L'éventail des personnes susceptibles, d'être arrêté ou réprimé a été très ample et allait beaucoup plus loin que des responsables de la mort des deux en uniforme, le soutien mais surtout pour ceux qui professaient une idéologie nationaliste basque. Le caractère vindicatif de ce comportement est resté lors d'un manifeste dans un écrit publié dans le journal "un Peuple" qui concluait avec l'éloquent : "Maintenant commence la chasse".La plupart des détenus n'avait rien à voir avec la mort de Manzanas, comme écrit dans la colonne publiée dans le "Abc" du 7 août, où on disait que la centaine de personnes arrêtées en moyenne jusqu'à la date accusait "d'être impliquée dans des activités de caractère séparatiste" bien que "aucun d'eux ne soit suspect dans l'acte criminel commis à Irún". De fait, les forces répressives se sont servis d'un fichier pour arrêter les gens qui étaient dans son radar. Rien que pour le 5 août, 42 personnes ont été arrêtées. Un autre exemple de ce comportement est arrivé le 1 octobre, quand la Garde civile a fait irruption dans un dîner d'amis à Hernani et a arrêté 30 convives.
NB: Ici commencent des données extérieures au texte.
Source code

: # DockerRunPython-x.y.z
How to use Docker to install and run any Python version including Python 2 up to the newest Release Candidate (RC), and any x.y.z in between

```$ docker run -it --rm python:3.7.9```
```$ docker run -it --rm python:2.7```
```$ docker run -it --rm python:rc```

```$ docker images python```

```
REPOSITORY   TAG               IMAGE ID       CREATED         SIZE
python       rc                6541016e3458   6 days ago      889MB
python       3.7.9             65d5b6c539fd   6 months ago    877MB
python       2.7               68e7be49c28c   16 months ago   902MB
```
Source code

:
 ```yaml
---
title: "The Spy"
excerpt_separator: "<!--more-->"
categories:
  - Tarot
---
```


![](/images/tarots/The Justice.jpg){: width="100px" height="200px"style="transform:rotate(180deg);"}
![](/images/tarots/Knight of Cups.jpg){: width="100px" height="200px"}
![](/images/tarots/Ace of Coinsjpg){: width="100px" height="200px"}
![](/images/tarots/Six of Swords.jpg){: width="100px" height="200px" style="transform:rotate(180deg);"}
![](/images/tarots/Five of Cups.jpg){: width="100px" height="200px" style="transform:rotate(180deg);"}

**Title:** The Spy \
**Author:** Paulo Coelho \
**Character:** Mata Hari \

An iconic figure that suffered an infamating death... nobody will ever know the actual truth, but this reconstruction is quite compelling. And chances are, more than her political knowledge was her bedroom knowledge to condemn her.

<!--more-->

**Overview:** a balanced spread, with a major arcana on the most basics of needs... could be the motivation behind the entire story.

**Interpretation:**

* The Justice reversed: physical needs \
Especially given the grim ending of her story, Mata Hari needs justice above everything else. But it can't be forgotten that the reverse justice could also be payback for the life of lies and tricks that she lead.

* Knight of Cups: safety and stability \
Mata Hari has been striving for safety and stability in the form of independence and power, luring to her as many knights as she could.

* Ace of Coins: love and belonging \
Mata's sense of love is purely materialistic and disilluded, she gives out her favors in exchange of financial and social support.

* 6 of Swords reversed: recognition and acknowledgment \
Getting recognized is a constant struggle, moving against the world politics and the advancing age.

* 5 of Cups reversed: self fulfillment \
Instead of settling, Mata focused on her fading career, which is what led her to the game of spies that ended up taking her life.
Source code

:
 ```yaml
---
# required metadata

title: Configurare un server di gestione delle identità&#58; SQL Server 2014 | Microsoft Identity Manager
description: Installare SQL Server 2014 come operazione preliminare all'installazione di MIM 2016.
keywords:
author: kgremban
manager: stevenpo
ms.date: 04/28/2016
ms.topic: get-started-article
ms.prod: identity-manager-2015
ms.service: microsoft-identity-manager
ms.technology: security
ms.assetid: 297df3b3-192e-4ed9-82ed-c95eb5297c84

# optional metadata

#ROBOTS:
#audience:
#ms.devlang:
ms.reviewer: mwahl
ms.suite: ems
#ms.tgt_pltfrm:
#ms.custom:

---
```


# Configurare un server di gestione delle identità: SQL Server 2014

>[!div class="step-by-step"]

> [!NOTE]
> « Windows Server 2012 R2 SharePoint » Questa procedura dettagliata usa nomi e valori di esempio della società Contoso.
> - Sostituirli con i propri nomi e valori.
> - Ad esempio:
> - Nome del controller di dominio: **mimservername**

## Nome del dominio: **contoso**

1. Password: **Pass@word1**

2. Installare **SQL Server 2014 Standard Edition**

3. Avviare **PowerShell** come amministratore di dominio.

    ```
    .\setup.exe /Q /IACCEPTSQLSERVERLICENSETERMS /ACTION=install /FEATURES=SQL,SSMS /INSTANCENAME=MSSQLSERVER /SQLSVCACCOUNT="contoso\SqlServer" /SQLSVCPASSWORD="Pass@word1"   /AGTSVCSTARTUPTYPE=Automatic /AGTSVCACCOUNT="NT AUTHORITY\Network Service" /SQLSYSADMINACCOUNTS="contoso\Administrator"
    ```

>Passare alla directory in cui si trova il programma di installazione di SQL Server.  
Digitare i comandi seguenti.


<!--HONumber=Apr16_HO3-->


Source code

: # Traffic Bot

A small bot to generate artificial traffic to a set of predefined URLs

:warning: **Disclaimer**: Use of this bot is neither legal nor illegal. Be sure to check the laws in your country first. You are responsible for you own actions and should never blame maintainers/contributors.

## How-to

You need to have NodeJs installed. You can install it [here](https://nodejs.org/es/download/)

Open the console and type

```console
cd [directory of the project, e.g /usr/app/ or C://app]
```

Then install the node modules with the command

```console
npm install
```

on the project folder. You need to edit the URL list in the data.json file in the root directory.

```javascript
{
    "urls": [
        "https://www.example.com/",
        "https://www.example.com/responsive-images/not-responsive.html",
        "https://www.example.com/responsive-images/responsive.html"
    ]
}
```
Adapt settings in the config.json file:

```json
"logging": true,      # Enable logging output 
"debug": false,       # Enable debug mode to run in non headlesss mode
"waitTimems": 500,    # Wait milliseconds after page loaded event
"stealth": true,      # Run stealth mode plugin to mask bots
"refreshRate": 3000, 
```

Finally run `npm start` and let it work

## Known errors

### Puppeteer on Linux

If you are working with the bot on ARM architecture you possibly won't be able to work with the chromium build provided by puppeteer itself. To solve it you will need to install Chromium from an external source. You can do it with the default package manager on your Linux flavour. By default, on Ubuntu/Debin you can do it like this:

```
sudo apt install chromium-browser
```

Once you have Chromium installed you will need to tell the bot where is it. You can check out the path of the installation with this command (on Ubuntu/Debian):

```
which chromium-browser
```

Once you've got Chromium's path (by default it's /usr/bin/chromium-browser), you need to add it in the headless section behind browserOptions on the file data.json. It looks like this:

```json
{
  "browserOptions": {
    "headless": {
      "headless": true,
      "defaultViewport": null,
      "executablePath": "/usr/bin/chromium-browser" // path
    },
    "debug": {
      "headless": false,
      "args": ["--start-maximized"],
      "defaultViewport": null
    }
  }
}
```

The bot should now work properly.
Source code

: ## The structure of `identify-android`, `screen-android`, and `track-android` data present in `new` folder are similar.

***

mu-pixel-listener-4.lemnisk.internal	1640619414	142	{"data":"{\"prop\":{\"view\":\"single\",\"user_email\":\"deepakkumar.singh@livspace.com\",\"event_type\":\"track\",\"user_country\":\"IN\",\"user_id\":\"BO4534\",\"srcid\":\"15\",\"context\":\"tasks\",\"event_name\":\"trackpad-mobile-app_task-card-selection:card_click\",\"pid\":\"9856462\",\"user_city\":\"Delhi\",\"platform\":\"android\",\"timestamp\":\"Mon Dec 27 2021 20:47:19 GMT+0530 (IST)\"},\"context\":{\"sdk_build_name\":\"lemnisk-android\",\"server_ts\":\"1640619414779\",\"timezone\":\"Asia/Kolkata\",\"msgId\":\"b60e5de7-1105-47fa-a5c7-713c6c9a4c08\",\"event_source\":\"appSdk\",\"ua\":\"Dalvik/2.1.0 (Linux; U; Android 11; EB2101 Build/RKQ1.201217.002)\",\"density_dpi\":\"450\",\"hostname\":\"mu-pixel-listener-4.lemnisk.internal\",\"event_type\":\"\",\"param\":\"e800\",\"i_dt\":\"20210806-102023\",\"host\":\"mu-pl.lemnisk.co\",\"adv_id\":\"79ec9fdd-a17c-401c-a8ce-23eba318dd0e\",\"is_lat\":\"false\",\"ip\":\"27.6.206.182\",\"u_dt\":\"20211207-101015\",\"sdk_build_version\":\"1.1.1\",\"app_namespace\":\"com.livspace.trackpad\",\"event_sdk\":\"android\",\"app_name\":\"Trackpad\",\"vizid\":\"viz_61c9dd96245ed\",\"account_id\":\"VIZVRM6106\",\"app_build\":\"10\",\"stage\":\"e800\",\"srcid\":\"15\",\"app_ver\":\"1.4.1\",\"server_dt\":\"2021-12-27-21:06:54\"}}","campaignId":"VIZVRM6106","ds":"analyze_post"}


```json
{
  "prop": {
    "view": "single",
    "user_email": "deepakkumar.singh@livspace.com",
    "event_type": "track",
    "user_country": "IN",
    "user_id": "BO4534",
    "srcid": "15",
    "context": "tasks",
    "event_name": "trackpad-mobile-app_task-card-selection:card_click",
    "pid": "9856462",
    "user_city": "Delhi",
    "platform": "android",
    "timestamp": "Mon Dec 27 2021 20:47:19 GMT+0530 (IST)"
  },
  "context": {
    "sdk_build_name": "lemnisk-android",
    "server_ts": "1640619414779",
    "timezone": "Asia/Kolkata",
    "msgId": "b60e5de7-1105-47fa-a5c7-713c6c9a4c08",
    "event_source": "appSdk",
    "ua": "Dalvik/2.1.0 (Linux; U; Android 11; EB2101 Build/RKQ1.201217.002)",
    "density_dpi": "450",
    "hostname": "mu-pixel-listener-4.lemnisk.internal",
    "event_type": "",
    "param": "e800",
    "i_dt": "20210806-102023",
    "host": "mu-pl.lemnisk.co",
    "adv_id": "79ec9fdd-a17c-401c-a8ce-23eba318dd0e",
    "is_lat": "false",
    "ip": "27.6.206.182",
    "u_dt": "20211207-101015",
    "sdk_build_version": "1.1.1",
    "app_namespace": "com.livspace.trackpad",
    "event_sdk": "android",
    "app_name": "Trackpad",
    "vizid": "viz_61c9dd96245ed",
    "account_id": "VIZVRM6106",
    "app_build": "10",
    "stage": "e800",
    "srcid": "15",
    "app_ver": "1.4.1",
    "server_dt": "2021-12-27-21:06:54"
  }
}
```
279 personnes ont été identifiées par des prénoms et des noms de réprimés.Le livre souligne que le chiffre réel est plus important.

 

Au moins 279 arrestations

 

Avec le régime d'exception les articles 14, 15 et 18 de la “Fuero de los españoles” qui parlaient de la liberté de résidence, l'inviolabilité de domicile et la période maximale de garde à vue, qui était de 72 heures. Ainsi, les personnes détenues sont restées entre 8 et 10 jours mises au secret dans une dépendance policière, bien qu'il y a eu des cas de 12, 14, 15 et 17 jours. Et dans le pont de commandement de cette razzia, le gouverneur civil de Gipuzkoa, d'Enrique Oltra Moltó, fut la figure clef durant ces mois.Le livre dédie un chapitre entier à l'exil que 56 des détenus ont subi..La Loi d'Ordre Public permettait à l'autorité gouvernementale d'ordonner que le déplacement forcé et temporel du lieu de résidence des personnes suspectes d'activités subversives;Ce fut les cas d'une centaine de Basque, qui ont été assignés dans divers points de l'État. Dans ce groupe se trouvait Elixabete Recondo Beotegi, 17 ans, qui les a accomplis en étant mise au secret dans les cachots de la Garde civile.La majorité a été arrêté dans la première semaine, 50 exilés ont été liés avec des organisations nationalistes et 35 d'eux sont marqués, sans détours, comme d "une idéologie nationaliste Basque séparatiste". Les 6 autres ont été relatifs aux activités du Parti communiste ou traités simplement comme "des communistes". La majorité ont été conduits dans des groupes, dans des autobus cloisonnés par des cages en métal et mis les menottes de deux dans deux jusqu'à un lieu intermédiaire à partir duquel ils étaient individuellement déplacés. Vingt-cinq en Andalousie, onze à l'Estrémadure et quelques uns en Castille et au Léon, sept en Castille-la Mancha et deux ont fini en Aragon. Plusieurs ont subi d'énormes pénuries économiques, ainsi que les familles. Dans le livre les circonstances de tous sont détaillées.


L'autre des chapitres se concentre sur la torture, une pratique commune, systématique, pour les détenus-79 dénonciations pour 1968-, avec des cas terrifiants comme celui-là d'Andoni Arrizabalaga, et celui-là du prêtre Juan Marie Zulaika. Aussi les protestations et les manifestes de dénonciation sont détaillés, comme le texte signé par ANV, PNV, parti socialiste espagnol, UGT, ELA et CNT, ou les lettres envoyées par Nemesio Etxaniz au gouverneur civil de Gipuzkoa. "Aussitôt qu'ils sont rentrés (les détenus) dans les griffes du policier, on a commencé à entendre des cris de douleur des jeunes malheureux", explique-t-il dans l'une d'elles.Le dernier chapitre porte la signature de Jon Mirena Landa et se concentre sur la place qu'occupe les victimes de l'État, son caractère secondaire étant constaté en face des "victimes de première", les occasionnées par l'activité armée d'ETA, "intronisées" par l'armature juridique et l'homme politique étatique. Une lande fait une révision des progressions législatives des dernières années, toujours réservés et limités, et après avoir remarqué que "la transition espagnole a voulu laisser derrière le passé, passer une page, mais sans la lire", remarque "le témoin ainsi que des victimes.